When the weather is clear I recommend taking the 5:00 boat. The eagles can be photographed with the sunrise in the background, and in general, the light is much nicer than later on. If it is cloudy, the 9:00 trip might be better. After you have reached the drift ice, the fishermen choose the highest peak and cover it with fish guts. Then they drive back a little and wait for the gulls, Large-billed Crows, and eagles to come and feed on the fish. By the time the eagles have come in by the dozens, the boats start to slowly move closer again. On the 5:00 trip, the sun rises about this time, so the eagles are backlit.
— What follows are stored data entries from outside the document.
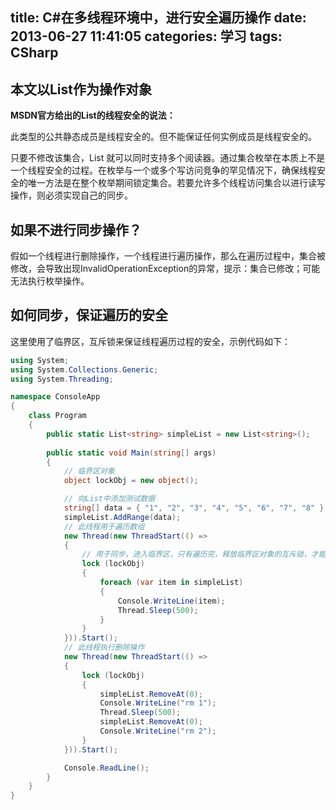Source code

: title: C#在多线程环境中，进行安全遍历操作
date: 2013-06-27 11:41:05
categories: 学习
tags: CSharp
---

## 本文以List作为操作对象

**MSDN官方给出的List的线程安全的说法：**

此类型的公共静态成员是线程安全的。但不能保证任何实例成员是线程安全的。

只要不修改该集合，List 就可以同时支持多个阅读器。通过集合枚举在本质上不是一个线程安全的过程。在枚举与一个或多个写访问竞争的罕见情况下，确保线程安全的唯一方法是在整个枚举期间锁定集合。若要允许多个线程访问集合以进行读写操作，则必须实现自己的同步。

<!--more-->

## 如果不进行同步操作？

假如一个线程进行删除操作，一个线程进行遍历操作，那么在遍历过程中，集合被修改，会导致出现InvalidOperationException的异常，提示：集合已修改；可能无法执行枚举操作。

## 如何同步，保证遍历的安全

这里使用了临界区，互斥锁来保证线程遍历过程的安全，示例代码如下：

```c#
using System;
using System.Collections.Generic;
using System.Threading;

namespace ConsoleApp
{
    class Program
    {
        public static List<string> simpleList = new List<string>();
        
        public static void Main(string[] args)
        {
            // 临界区对象
            object lockObj = new object();

            // 向List中添加测试数据
            string[] data = { "1", "2", "3", "4", "5", "6", "7", "8" };
            simpleList.AddRange(data);
            // 此线程用于遍历数组
            new Thread(new ThreadStart(() =>
            {
                // 用于同步，进入临界区，只有遍历完，释放临界区对象的互斥锁，才能进行写操作
                lock (lockObj)
                {
                    foreach (var item in simpleList)
                    {
                        Console.WriteLine(item);
                        Thread.Sleep(500);
                    }
                }
            })).Start();
            // 此线程执行删除操作
            new Thread(new ThreadStart(() =>
            {
                lock (lockObj)
                {
                    simpleList.RemoveAt(0);
                    Console.WriteLine("rm 1");
                    Thread.Sleep(500);
                    simpleList.RemoveAt(0);
                    Console.WriteLine("rm 2");
                }
            })).Start();

            Console.ReadLine();
        }
    }
}
```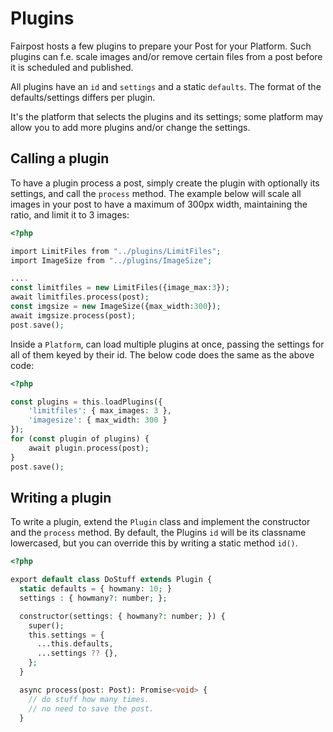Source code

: # Plugins

Fairpost hosts a few plugins to prepare your Post
for your Platform. Such plugins can f.e. scale
images and/or remove certain files from a post
before it is scheduled and published.

All plugins have an `id` and `settings` and 
a static `defaults`. The format of the 
defaults/settings differs per plugin.

It's the platform that selects the plugins and its 
settings; some platform may allow you to add more 
plugins and/or change the settings.

## Calling a plugin

To have a plugin process a post, simply create the
plugin with optionally its settings, and call the 
`process` method. The example below will scale all
images in your post to have a maximum of 300px width,
maintaining the ratio, and limit it to 3 images:

```php
<?php

import LimitFiles from "../plugins/LimitFiles";
import ImageSize from "../plugins/ImageSize";

....
const limitfiles = new LimitFiles({image_max:3});
await limitfiles.process(post);
const imgsize = new ImageSize({max_width:300});
await imgsize.process(post);
post.save();
```

Inside a `Platform`, can load multiple plugins at once,
passing the settings for all of them keyed by their id.
The below code does the same as the above code:

```php
<?php

const plugins = this.loadPlugins({
    'limitfiles': { max_images: 3 },
    'imagesize': { max_width: 300 }
});
for (const plugin of plugins) {
    await plugin.process(post);
}
post.save();
```

## Writing a plugin

To write a plugin, extend the `Plugin` class
and implement the constructor and the `process` method.
By default, the Plugins `id` will be its classname
lowercased, but you can override this by writing 
a static method `id()`.
```php
<?php

export default class DoStuff extends Plugin {
  static defaults = { howmany: 10; }
  settings : { howmany?: number; };

  constructor(settings: { howmany?: number; }) {
    super();
    this.settings = {
      ...this.defaults,
      ...settings ?? {},
    };
  }

  async process(post: Post): Promise<void> {
    // do stuff how many times.
    // no need to save the post.
  }
  ```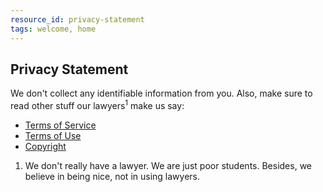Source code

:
 ```yaml
---
resource_id: privacy-statement
tags: welcome, home
---
```


## Privacy Statement

We don't collect any identifiable information from you. Also, make sure to read other stuff our lawyers<sup>1</sup> make us say:

- <a href="/terms-of-service" class="view">Terms of Service</a>
- <a href="/terms-of-use" class="view">Terms of Use</a>
- <a href="/copyright" class="view">Copyright</a>

<ol id="footnotes">
<li>We don't really have a lawyer. We are just poor students. Besides, we believe in being nice, not in using lawyers.</li>
</ol>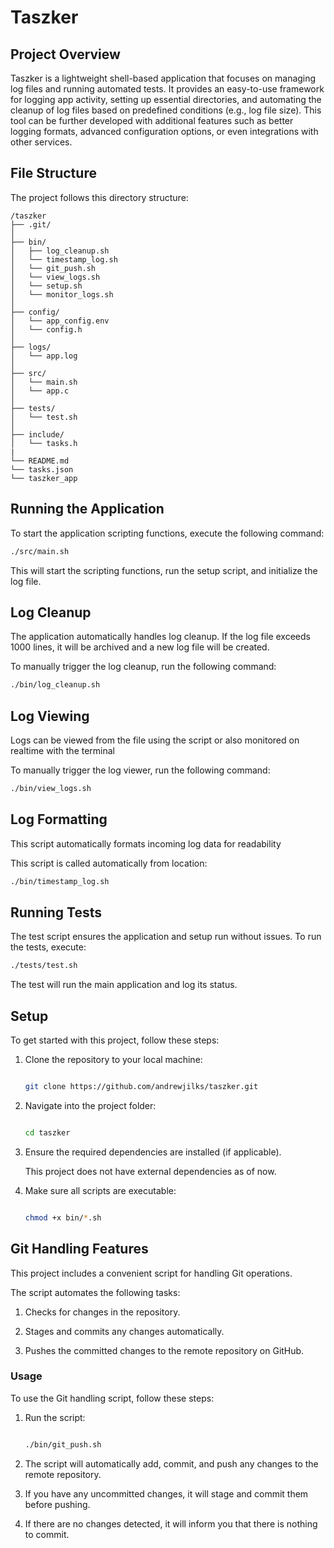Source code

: # Taszker

## Project Overview

Taszker is a lightweight shell-based application that focuses on managing log files and running automated tests. It provides an easy-to-use framework for logging app activity, setting up essential directories, and automating the cleanup of log files based on predefined conditions (e.g., log file size). This tool can be further developed with additional features such as better logging formats, advanced configuration options, or even integrations with other services.


## File Structure

The project follows this directory structure:
```
/taszker
├── .git/
│
├── bin/
│   ├── log_cleanup.sh
│   └── timestamp_log.sh
│   └── git_push.sh
│   └── view_logs.sh
│   └── setup.sh
│   └── monitor_logs.sh
│
├── config/
│   └── app_config.env
│   └── config.h
│
├── logs/
│   └── app.log
│
├── src/
│   └── main.sh
│   └── app.c
│
├── tests/
│   └── test.sh
│
├── include/
│   └── tasks.h
|
└── README.md
└── tasks.json
└── taszker_app
```

## Running the Application

To start the application scripting functions, execute the following command:
```bash
./src/main.sh
```

This will start the scripting functions, run the setup script, and initialize the log file.

## Log Cleanup

The application automatically handles log cleanup. If the log file exceeds 1000 lines, it will be archived and a new log file will be created.

To manually trigger the log cleanup, run the following command:
```bash
./bin/log_cleanup.sh
```

## Log Viewing

Logs can be viewed from the file using the script or also monitored on realtime with the terminal

To manually trigger the log viewer, run the following command:
```bash
./bin/view_logs.sh
```

## Log Formatting

This script automatically formats incoming log data for readability

This script is called automatically from location:
```bash
./bin/timestamp_log.sh
```

## Running Tests

The test script ensures the application and setup run without issues. To run the tests, execute:
```bash
./tests/test.sh
```

The test will run the main application and log its status.

## Setup

To get started with this project, follow these steps:

1. Clone the repository to your local machine:

   ```bash

   git clone https://github.com/andrewjilks/taszker.git

   ```

2. Navigate into the project folder:

   ```bash

   cd taszker

   ```

3. Ensure the required dependencies are installed (if applicable).

   This project does not have external dependencies as of now.

4. Make sure all scripts are executable:

   ```bash

   chmod +x bin/*.sh

   ```


## Git Handling Features

This project includes a convenient script for handling Git operations.

The  script automates the following tasks:

1. Checks for changes in the repository.

2. Stages and commits any changes automatically.

3. Pushes the committed changes to the remote repository on GitHub.


### Usage

To use the Git handling script, follow these steps:

1. Run the  script:

   ```bash

   ./bin/git_push.sh

   ```

2. The script will automatically add, commit, and push any changes to the remote repository.

3. If you have any uncommitted changes, it will stage and commit them before pushing.

4. If there are no changes detected, it will inform you that there is nothing to commit.

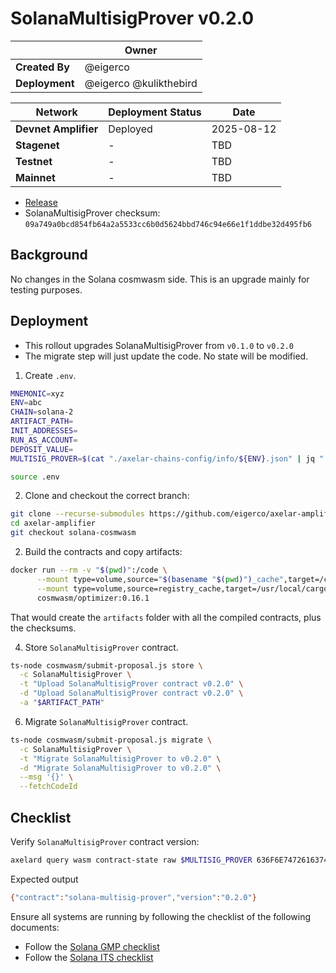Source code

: # SolanaMultisigProver v0.2.0

|                | **Owner** |
| -------------- | --------- |
| **Created By** | @eigerco  |
| **Deployment** | @eigerco @kulikthebird  |

| **Network**          | **Deployment Status** | **Date**   |
| -------------------- | --------------------- | ---------- |
| **Devnet Amplifier** | Deployed              | 2025-08-12 |
| **Stagenet**         | -                     | TBD        |
| **Testnet**          | -                     | TBD        |
| **Mainnet**          | -                     | TBD        |

- [Release](https://github.com/eigerco/axelar-amplifier/releases/tag/solana-multisig-prover-v0.2.0)
- SolanaMultisigProver checksum: `09a749a0bcd854fb64a2a5533cc6b0d5624bbd746c94e66e1f1ddbe32d495fb6`


## Background

No changes in the Solana cosmwasm side. This is an upgrade mainly for testing purposes.

## Deployment

- This rollout upgrades SolanaMultisigProver from `v0.1.0` to `v0.2.0`
- The migrate step will just update the code. No state will be modified.

1. Create `.env`.


```bash
MNEMONIC=xyz
ENV=abc
CHAIN=solana-2
ARTIFACT_PATH=
INIT_ADDRESSES=
RUN_AS_ACCOUNT=
DEPOSIT_VALUE=
MULTISIG_PROVER=$(cat "./axelar-chains-config/info/${ENV}.json" | jq ".axelar.contracts.MultisigProver[\"$CHAIN\"].address" | tr -d '"')
```

```bash
source .env
```

2. Clone and checkout the correct branch:
```bash
git clone --recurse-submodules https://github.com/eigerco/axelar-amplifier.git
cd axelar-amplifier
git checkout solana-cosmwasm
```

2. Build the contracts and copy artifacts:
```bash
docker run --rm -v "$(pwd)":/code \
      --mount type=volume,source="$(basename "$(pwd)")_cache",target=/code/target \
      --mount type=volume,source=registry_cache,target=/usr/local/cargo/registry \
      cosmwasm/optimizer:0.16.1
```
That would create the `artifacts` folder with all the compiled contracts, plus the checksums.

4. Store `SolanaMultisigProver` contract.

```bash
ts-node cosmwasm/submit-proposal.js store \
  -c SolanaMultisigProver \
  -t "Upload SolanaMultisigProver contract v0.2.0" \
  -d "Upload SolanaMultisigProver contract v0.2.0" \
  -a "$ARTIFACT_PATH"
```

6. Migrate `SolanaMultisigProver` contract.

```bash
ts-node cosmwasm/submit-proposal.js migrate \
  -c SolanaMultisigProver \
  -t "Migrate SolanaMultisigProver to v0.2.0" \
  -d "Migrate SolanaMultisigProver to v0.2.0" \
  --msg '{}' \
  --fetchCodeId
```

## Checklist

Verify `SolanaMultisigProver` contract version:

```bash
axelard query wasm contract-state raw $MULTISIG_PROVER 636F6E74726163745F696E666F -o json | jq -r '.data' | base64 -d
```

Expected output

```bash
{"contract":"solana-multisig-prover","version":"0.2.0"}
```
Ensure all systems are running by following the checklist of the following documents:
* Follow the [Solana GMP checklist](../solana/2025-07-GMP-v1.0.0.md)
* Follow the [Solana ITS checklist](../solana/2025-07-ITS-v1.0.0.md)
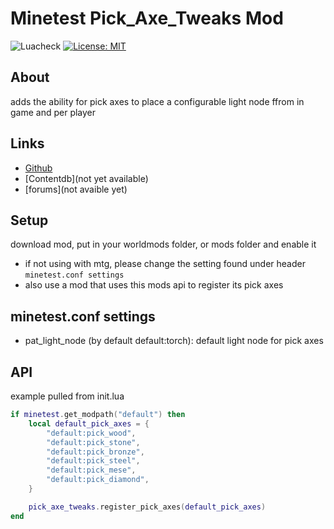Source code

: # Minetest Pick_Axe_Tweaks Mod

![Luacheck](https://github.com/wsor4035/pick_axe_tweaks/workflows/luacheck/badge.svg)
[![License: MIT](https://img.shields.io/badge/License-MIT-blue.svg)](https://opensource.org/licenses/MIT)

## About

adds the ability for pick axes to place a configurable light node ffrom in game and per player

## Links

* [Github](https://github.com/wsor4035/pick_axe_tweaks)
* [Contentdb](not yet available)
* [forums](not avaible yet)

## Setup

download mod, put in your worldmods folder, or mods folder and enable it
* if not using with mtg, please change the setting found under header `minetest.conf settings`
* also use a mod that uses this mods api to register its pick axes

## minetest.conf settings 

* pat_light_node (by default default:torch): default light node for pick axes

## API

example pulled from init.lua

```lua
if minetest.get_modpath("default") then
    local default_pick_axes = {
        "default:pick_wood",
        "default:pick_stone",
        "default:pick_bronze",
        "default:pick_steel",
        "default:pick_mese",
        "default:pick_diamond",
    }

    pick_axe_tweaks.register_pick_axes(default_pick_axes)
end
```
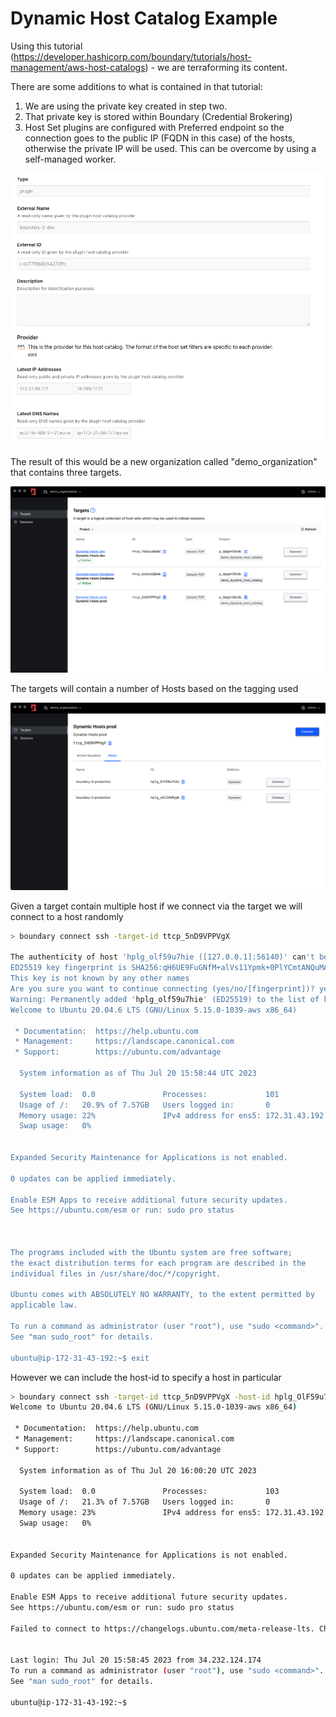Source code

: # Dynamic Host Catalog Example

Using this tutorial (https://developer.hashicorp.com/boundary/tutorials/host-management/aws-host-catalogs) - we are terraforming its content.

There are some additions to what is contained in that tutorial:

1. We are using the private key created in step two.
2. That private key is stored within Boundary (Credential Brokering)
3. Host Set plugins are configured with Preferred endpoint so the connection goes to the public IP (FQDN in this case) of the hosts, otherwise the private IP will be used. This can be overcome by using a self-managed worker.

![1689868385362](image/README/1689868385362.png)

The result of this would be a new organization called "demo_organization" that contains three targets. 

![1689868447109](image/README/1689868447109.png)

The targets will contain a number of Hosts based on the tagging used

![1689868490790](image/README/1689868490790.png)

Given a target contain multiple host if we connect via the target we will connect to a host randomly

```bash
> boundary connect ssh -target-id ttcp_5nD9VPPVgX

The authenticity of host 'hplg_olf59u7hie ([127.0.0.1]:56140)' can't be established.
ED25519 key fingerprint is SHA256:qH6UE9FuGNfM+alVs11Ypmk+0PlYCmtANQuMAw6TPFM.
This key is not known by any other names
Are you sure you want to continue connecting (yes/no/[fingerprint])? yes
Warning: Permanently added 'hplg_olf59u7hie' (ED25519) to the list of known hosts.
Welcome to Ubuntu 20.04.6 LTS (GNU/Linux 5.15.0-1039-aws x86_64)

 * Documentation:  https://help.ubuntu.com
 * Management:     https://landscape.canonical.com
 * Support:        https://ubuntu.com/advantage

  System information as of Thu Jul 20 15:58:44 UTC 2023

  System load:  0.0               Processes:             101
  Usage of /:   20.9% of 7.57GB   Users logged in:       0
  Memory usage: 22%               IPv4 address for ens5: 172.31.43.192
  Swap usage:   0%


Expanded Security Maintenance for Applications is not enabled.

0 updates can be applied immediately.

Enable ESM Apps to receive additional future security updates.
See https://ubuntu.com/esm or run: sudo pro status



The programs included with the Ubuntu system are free software;
the exact distribution terms for each program are described in the
individual files in /usr/share/doc/*/copyright.

Ubuntu comes with ABSOLUTELY NO WARRANTY, to the extent permitted by
applicable law.

To run a command as administrator (user "root"), use "sudo <command>".
See "man sudo_root" for details.

ubuntu@ip-172-31-43-192:~$ exit
```

However we can include the host-id to specify a host in particular

```bash
> boundary connect ssh -target-id ttcp_5nD9VPPVgX -host-id hplg_OlF59u7hIe
Welcome to Ubuntu 20.04.6 LTS (GNU/Linux 5.15.0-1039-aws x86_64)

 * Documentation:  https://help.ubuntu.com
 * Management:     https://landscape.canonical.com
 * Support:        https://ubuntu.com/advantage

  System information as of Thu Jul 20 16:00:20 UTC 2023

  System load:  0.0               Processes:             103
  Usage of /:   21.3% of 7.57GB   Users logged in:       0
  Memory usage: 23%               IPv4 address for ens5: 172.31.43.192
  Swap usage:   0%


Expanded Security Maintenance for Applications is not enabled.

0 updates can be applied immediately.

Enable ESM Apps to receive additional future security updates.
See https://ubuntu.com/esm or run: sudo pro status

Failed to connect to https://changelogs.ubuntu.com/meta-release-lts. Check your Internet connection or proxy settings


Last login: Thu Jul 20 15:58:45 2023 from 34.232.124.174
To run a command as administrator (user "root"), use "sudo <command>".
See "man sudo_root" for details.

ubuntu@ip-172-31-43-192:~$ 
```
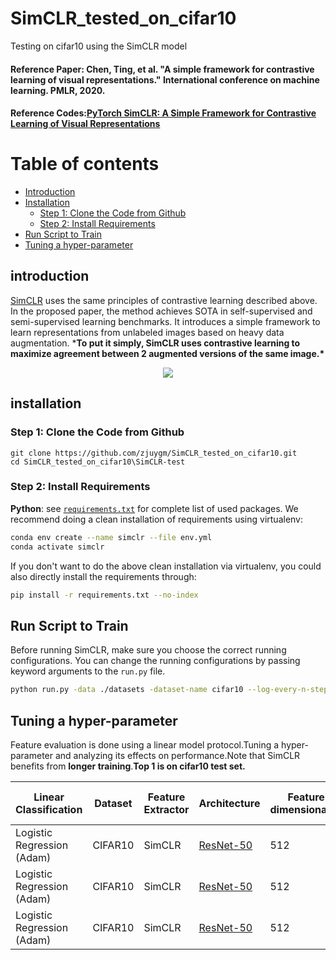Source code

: # SimCLR_tested_on_cifar10

Testing on cifar10 using the SimCLR model
#### Reference Paper: Chen, Ting, et al. "A simple framework for contrastive learning of visual representations." International conference on machine learning. PMLR, 2020.
#### Reference Codes:[PyTorch SimCLR: A Simple Framework for Contrastive Learning of Visual Representations](https://github.com/sthalles/SimCLR)


Table of contents
=================
   * [Introduction](#introduction)
   * [Installation](#installation)
        * [Step 1: Clone the Code from Github](#Step-1-Clone-the-Code-from-Github)
        * [Step 2: Install Requirements](#Step-2-Install-Requirements)
   * [Run  Script  to Train](#Run-Script-to-Train)
   * [Tuning a hyper-parameter](#Tuning-a-hyper-parameter)

## introduction
[SimCLR](https://sthalles.github.io/simple-self-supervised-learning/#1) uses the same principles of contrastive learning described above. In the proposed paper, the method achieves SOTA in self-supervised and semi-supervised learning benchmarks. It introduces a simple framework to learn representations from unlabeled images based on heavy data augmentation. ***To put it simply, SimCLR uses contrastive learning to maximize agreement between 2 augmented versions of the same image.\***

<div align="center">
  <img src="https://camo.githubusercontent.com/47395e06a77f8d3a10579a0d0d48aa4d1a3227e044f32b4eb92bb829b39cbec1/68747470733a2f2f737468616c6c65732e6769746875622e696f2f6173736574732f636f6e74726173746976652d73656c662d737570657276697365642f636f7665722e706e67"  />
</div>

## installation

### Step 1: Clone the Code from Github

```
git clone https://github.com/zjuygm/SimCLR_tested_on_cifar10.git
cd SimCLR_tested_on_cifar10\SimCLR-test
```

### Step 2: Install Requirements

**Python**: see [`requirements.txt`](https://github.com/zjuygm/SimCLR_tested_on_cifar10/blob/main/SimCLR-test/requirements.txt) for complete list of used packages. We recommend doing a clean installation of requirements using virtualenv:

```bash
conda env create --name simclr --file env.yml
conda activate simclr
```

If you don't want to do the above clean installation via virtualenv, you could also directly install the requirements through:
```bash
pip install -r requirements.txt --no-index
```


## Run Script to Train
Before running SimCLR, make sure you choose the correct running configurations. You can change the running configurations by passing keyword arguments to the `run.py` file.
```bash
python run.py -data ./datasets -dataset-name cifar10 --log-every-n-steps 100 --epochs 100 
```

## Tuning a hyper-parameter

Feature evaluation is done using a linear model protocol.Tuning a hyper-parameter and analyzing its effects on performance.Note that SimCLR benefits from **longer training**.**Top 1 is  on cifar10  test set.**

| Linear Classification      | Dataset | Feature Extractor | Architecture                                                 | Feature dimensionality | Projection Head dimensionality | Epochs | Top1 % |
| -------------------------- | ------- | ----------------- | ------------------------------------------------------------ | ---------------------- | ------------------------------ | ------ | ------ |
| Logistic Regression (Adam) | CIFAR10 | SimCLR            | [ResNet-50](https://drive.google.com/open?id=1lc2aoVtrAetGn0PnTkOyFzPCIucOJq7C) | 512                    | 128                            | 100    | 65.625 |
| Logistic Regression (Adam) | CIFAR10 | SimCLR            | [ResNet-50](https://drive.google.com/open?id=1lc2aoVtrAetGn0PnTkOyFzPCIucOJq7C) | 512                    | 128                            | 150    | 71.093 |
| Logistic Regression (Adam) | CIFAR10 | SimCLR            | [ResNet-50](https://drive.google.com/open?id=1lc2aoVtrAetGn0PnTkOyFzPCIucOJq7C) | 512                    | 128                            | 200    | 73.242 |

[](https://latex.codecogs.com/gif.image?\dpi{50}&space;\inline&space;\mu_{c},&space;\sigma_{c},&space;\pi_{c})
By the time the sun has risen above the horizon, the boat is very close to the eagles and it’s time to use a 500mm telephoto lens to take extreme closeups of Steller’s Sea-Eagles and White-tailed Eagles. On my first trip I couldn’t believe how the eagles were not the least bit worried about the 10 or so photographers bustling about on the boat deck.

On the boat I prefer using a monopod and a Wimberley Sidekick. The monopod takes the weight of the camera and makes following the flying eagles easier than when handholding the camera. The boat engines are switched off for long periods of time while the eagles are feeding, so the deck is not vibrating all the time. A monopod is easier in a crowd than a tripod.

During the morning session the eagles get fed from several ice floes. Usually the fishermen throw fish from the boat into the open sea, and some of the eagles come fishing for them. Having photographed eagles at close range from a Japanese boat, I swore I would never again spend a single day in a White-tailed Eagle blind in Finland, but I have to admit my resolution did not last long. The material from a blind is just completely different.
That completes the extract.